Scan the lines below for the word "AllEnvironmentsResponse". Copy each line you find it in.

**** Input records ****

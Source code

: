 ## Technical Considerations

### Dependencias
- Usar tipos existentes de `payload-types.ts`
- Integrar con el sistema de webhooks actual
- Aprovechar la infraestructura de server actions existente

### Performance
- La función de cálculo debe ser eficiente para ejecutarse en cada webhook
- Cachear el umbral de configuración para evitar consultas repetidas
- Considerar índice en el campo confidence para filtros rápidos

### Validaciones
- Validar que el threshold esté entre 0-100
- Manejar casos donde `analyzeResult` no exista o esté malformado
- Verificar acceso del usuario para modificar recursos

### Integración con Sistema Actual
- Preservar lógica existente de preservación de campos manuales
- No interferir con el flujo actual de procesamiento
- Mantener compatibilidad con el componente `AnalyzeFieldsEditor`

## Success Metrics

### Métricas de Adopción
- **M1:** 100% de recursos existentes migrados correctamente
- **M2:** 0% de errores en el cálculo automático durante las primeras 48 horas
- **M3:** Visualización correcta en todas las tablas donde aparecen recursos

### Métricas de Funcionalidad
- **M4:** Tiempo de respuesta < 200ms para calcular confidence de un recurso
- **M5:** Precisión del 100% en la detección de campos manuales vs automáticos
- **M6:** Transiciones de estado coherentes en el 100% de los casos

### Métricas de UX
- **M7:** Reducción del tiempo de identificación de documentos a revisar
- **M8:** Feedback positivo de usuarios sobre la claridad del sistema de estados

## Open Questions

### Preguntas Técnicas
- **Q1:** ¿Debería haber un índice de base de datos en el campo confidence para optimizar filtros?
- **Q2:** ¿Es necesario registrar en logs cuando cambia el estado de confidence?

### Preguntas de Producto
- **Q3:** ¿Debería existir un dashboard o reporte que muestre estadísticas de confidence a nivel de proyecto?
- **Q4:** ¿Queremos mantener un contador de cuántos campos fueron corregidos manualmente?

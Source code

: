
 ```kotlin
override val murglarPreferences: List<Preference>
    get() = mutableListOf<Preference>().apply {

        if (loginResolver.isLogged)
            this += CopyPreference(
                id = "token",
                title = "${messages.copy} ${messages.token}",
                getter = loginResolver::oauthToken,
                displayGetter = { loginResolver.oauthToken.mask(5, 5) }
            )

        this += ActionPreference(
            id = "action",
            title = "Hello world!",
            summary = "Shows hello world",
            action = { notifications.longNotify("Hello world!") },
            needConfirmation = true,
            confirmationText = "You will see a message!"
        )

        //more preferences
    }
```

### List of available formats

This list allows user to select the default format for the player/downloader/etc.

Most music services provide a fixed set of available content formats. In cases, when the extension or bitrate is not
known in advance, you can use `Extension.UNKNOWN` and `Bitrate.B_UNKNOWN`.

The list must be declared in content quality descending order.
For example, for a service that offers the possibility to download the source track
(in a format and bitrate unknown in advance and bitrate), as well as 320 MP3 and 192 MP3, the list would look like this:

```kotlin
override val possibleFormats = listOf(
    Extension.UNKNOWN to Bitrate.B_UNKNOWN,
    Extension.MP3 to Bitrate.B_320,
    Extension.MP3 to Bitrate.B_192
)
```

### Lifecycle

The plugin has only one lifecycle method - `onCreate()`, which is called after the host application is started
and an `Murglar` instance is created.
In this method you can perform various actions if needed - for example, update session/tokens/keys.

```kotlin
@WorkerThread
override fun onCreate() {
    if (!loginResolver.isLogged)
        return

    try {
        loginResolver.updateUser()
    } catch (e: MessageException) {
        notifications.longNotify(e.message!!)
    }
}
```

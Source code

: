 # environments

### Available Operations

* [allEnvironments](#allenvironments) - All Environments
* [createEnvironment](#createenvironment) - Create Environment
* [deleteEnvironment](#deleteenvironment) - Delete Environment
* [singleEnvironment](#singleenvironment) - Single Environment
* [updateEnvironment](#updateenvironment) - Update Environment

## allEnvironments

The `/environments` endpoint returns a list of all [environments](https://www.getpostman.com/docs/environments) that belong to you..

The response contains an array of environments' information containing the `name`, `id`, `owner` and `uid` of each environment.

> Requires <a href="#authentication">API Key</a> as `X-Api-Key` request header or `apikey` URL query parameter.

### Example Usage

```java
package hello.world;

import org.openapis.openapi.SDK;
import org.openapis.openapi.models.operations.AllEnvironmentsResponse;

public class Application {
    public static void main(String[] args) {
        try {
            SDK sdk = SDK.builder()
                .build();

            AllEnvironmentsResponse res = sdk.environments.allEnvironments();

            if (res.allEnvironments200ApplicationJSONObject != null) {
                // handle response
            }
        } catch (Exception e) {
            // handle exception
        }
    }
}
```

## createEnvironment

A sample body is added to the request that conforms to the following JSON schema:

****

- **Reply to the task**:
import org.openapis.openapi.models.operations.AllEnvironmentsResponse;
            AllEnvironmentsResponse res = sdk.environments.allEnvironments();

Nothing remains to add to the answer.